Show a summary per file

File	Description
tests/ws_gateway_integration.rs	Asserts WS payloads include `call_id` and `duration_ms` for tool events.
tests/support_unit_tests.rs	Updates test fixtures for new `duration_ms` field on `ToolCompleted`.
src/channels/web/util.rs	Adds `tool_result_for_display` and threads persisted `result` + `call_id` into `ToolCallInfo`.
src/channels/web/types.rs	Extends `ToolCallInfo` DTO with `call_id` and `result`.
src/channels/web/tests/tool_event_passthrough.rs	Regression test ensuring gateway preserves tool identity/timing fields to SSE.
src/channels/web/tests/mod.rs	Registers new tool passthrough test module.
src/channels/web/server.rs	Includes `call_id` and display-ready `result` for in-memory turn tool calls.
src/channels/web/responses_api.rs	Correlates tool events by `call_id` when building response output items.
src/channels/web/mod.rs	Ensures `call_id`/`duration_ms` are passed through as `AppEvent`s.
src/channels/wasm/wrapper.rs	Updates WASM channel tests for `duration_ms`.
src/channels/channel.rs	Adds `duration_ms` to `StatusUpdate::ToolCompleted` and propagates it in constructor helpers/tests.
src/bridge/router.rs	Preserves engine action `call_id` and forwards `duration_ms` via tool-status events.
src/agent/thread_ops.rs	Measures tool execution durations and passes `duration_ms` into status updates.
src/agent/dispatcher.rs	Measures tool execution durations and passes `duration_ms` into status updates.
crates/ironclaw_gateway/static/app.js	Refactors tool activity cards to correlate by `call_id`, show persisted results, and format ms durations.
crates/ironclaw_common/src/event.rs	Adds optional `call_id` and `duration_ms` fields to tool-related `AppEvent`s.

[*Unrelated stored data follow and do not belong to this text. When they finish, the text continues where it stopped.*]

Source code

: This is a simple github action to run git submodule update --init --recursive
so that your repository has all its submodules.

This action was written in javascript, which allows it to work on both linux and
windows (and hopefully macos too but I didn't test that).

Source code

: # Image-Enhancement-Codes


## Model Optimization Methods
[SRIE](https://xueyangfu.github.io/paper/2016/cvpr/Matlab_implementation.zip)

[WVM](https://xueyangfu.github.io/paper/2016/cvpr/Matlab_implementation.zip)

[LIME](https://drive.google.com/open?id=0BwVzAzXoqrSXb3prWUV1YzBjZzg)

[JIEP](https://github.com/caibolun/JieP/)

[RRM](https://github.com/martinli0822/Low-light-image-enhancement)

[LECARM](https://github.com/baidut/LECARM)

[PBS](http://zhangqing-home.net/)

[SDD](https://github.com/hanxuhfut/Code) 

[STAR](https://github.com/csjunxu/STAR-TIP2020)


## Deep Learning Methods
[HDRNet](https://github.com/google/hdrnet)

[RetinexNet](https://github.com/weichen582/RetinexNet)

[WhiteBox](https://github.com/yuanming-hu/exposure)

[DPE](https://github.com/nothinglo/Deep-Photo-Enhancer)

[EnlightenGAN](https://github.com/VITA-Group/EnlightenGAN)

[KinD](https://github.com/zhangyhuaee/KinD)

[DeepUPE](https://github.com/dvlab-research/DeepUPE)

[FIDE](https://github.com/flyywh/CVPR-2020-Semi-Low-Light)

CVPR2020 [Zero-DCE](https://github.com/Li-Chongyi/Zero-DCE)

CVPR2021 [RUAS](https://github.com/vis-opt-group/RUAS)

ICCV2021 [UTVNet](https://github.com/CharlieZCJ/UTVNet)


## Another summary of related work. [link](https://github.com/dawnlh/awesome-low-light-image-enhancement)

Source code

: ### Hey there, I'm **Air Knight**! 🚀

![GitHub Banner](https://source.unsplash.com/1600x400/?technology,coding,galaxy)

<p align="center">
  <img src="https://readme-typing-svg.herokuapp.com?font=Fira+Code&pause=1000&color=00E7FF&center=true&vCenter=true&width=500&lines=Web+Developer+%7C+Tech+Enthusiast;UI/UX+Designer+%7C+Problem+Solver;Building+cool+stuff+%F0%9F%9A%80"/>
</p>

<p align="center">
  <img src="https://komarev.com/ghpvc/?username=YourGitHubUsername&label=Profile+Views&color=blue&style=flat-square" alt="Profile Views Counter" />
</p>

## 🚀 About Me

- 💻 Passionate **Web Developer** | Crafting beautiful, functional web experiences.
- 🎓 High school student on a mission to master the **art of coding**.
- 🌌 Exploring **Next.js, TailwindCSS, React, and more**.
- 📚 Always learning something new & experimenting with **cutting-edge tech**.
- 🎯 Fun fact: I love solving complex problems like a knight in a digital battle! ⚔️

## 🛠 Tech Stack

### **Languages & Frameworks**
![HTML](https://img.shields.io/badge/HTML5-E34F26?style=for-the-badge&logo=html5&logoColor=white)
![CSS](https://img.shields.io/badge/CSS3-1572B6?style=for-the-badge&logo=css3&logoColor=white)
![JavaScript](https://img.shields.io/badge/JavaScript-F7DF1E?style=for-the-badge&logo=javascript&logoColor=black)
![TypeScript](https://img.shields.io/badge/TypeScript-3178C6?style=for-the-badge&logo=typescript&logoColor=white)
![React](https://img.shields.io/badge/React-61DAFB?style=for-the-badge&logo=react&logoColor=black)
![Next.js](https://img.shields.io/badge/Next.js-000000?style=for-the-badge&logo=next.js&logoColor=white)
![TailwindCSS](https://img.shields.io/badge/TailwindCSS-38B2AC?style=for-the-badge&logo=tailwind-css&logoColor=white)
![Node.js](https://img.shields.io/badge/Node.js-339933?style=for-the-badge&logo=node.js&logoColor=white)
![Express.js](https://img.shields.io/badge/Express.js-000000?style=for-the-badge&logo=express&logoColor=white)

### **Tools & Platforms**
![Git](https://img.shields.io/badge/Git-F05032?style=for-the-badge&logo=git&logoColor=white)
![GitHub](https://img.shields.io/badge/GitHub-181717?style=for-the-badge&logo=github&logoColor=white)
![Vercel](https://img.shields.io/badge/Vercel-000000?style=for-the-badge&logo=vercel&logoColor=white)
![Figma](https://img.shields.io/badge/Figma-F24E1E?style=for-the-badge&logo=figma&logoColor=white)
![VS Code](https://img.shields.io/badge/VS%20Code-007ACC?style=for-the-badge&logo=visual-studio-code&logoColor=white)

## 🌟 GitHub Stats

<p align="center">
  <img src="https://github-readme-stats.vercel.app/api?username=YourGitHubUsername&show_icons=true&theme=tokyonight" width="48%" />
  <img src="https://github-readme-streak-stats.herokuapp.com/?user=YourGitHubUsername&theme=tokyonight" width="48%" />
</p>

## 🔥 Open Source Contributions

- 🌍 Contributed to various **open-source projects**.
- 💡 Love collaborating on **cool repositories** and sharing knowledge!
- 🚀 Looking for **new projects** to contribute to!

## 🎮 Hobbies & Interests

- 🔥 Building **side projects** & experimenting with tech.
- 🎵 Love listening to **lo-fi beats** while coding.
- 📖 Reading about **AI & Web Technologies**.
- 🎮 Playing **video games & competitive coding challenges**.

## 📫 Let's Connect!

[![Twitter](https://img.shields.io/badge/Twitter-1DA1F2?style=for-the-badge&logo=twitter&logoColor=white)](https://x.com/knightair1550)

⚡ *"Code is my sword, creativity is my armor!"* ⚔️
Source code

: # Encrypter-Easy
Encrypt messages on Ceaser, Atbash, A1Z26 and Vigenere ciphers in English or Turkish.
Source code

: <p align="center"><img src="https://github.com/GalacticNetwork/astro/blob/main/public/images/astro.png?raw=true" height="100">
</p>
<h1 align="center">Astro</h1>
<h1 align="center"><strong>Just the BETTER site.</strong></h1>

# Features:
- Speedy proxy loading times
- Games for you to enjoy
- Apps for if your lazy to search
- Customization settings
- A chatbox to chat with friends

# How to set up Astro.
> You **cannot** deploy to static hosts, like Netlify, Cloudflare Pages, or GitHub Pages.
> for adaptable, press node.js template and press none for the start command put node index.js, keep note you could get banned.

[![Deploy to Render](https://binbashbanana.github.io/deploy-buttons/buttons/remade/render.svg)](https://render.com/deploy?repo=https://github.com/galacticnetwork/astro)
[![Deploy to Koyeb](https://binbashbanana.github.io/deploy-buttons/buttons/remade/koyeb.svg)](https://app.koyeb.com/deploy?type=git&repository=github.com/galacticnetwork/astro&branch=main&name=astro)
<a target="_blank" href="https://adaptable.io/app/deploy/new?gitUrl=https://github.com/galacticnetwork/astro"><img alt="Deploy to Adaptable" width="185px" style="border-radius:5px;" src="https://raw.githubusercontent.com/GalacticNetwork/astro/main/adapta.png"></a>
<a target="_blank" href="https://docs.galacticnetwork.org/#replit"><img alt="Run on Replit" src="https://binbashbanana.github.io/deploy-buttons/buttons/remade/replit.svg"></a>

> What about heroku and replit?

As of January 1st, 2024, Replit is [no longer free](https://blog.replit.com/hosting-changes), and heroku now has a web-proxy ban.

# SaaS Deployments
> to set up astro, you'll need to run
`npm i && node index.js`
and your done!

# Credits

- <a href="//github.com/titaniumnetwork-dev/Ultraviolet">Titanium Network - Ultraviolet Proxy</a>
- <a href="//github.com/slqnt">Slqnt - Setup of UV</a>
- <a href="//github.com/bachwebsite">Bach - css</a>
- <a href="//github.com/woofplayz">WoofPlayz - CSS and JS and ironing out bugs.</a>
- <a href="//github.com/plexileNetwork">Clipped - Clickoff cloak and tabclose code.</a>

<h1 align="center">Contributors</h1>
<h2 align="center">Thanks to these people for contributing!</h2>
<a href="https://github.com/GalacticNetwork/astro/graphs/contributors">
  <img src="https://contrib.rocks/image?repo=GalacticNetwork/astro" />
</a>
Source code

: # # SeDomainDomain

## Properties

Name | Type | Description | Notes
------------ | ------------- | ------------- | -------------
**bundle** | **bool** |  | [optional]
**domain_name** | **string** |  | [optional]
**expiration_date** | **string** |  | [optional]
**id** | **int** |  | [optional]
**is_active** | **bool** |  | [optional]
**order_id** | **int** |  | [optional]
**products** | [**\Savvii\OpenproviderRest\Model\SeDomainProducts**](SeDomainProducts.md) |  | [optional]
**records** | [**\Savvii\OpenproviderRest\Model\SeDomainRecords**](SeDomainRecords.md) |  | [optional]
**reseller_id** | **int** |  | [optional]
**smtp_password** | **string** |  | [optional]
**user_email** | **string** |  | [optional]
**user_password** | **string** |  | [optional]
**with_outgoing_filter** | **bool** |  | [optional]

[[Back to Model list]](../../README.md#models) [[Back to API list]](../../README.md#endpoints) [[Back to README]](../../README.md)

💡 Add Copilot custom instructions for smarter, more guided reviews. Learn how to get started.

gemini-code-assist

Code Review

This pull request introduces call_id and duration_ms fields across the system to improve the tracking and display of tool activity. Key changes include refactoring the frontend tool activity state into a reusable controller, adding execution timing in the agent dispatcher, and updating event propagation to preserve tool identity. A logic error was identified in the frontend's tool correlation function where name-based fallback could lead to incorrect state updates during parallel tool calls.

henrypark133 · 2026-04-17T00:07:19Z

Addressed the open review comments on tool-visibility:

tool_result_for_display() now returns None for JSON null and empty strings, so the UI no longer renders synthetic "null" output.
createToolActivitySummary() now builds the duration node with textContent instead of appending via innerHTML, so <1ms renders safely.
findRendered() now treats call_id as authoritative and no longer falls back to name-based matching when a call_id is present but does not satisfy the predicate.

Validation after the follow-up patch:

cargo fmt --all
node --check crates/ironclaw_gateway/static/app.js
cargo test test_tool_result_for_display_skips_null --lib

Follow-up commit pushed: 733f5b95.

henrypark133 · 2026-04-17T00:23:09Z

@codex review

chatgpt-codex-connector

💡 Codex Review

Here are some automated review suggestions for this pull request.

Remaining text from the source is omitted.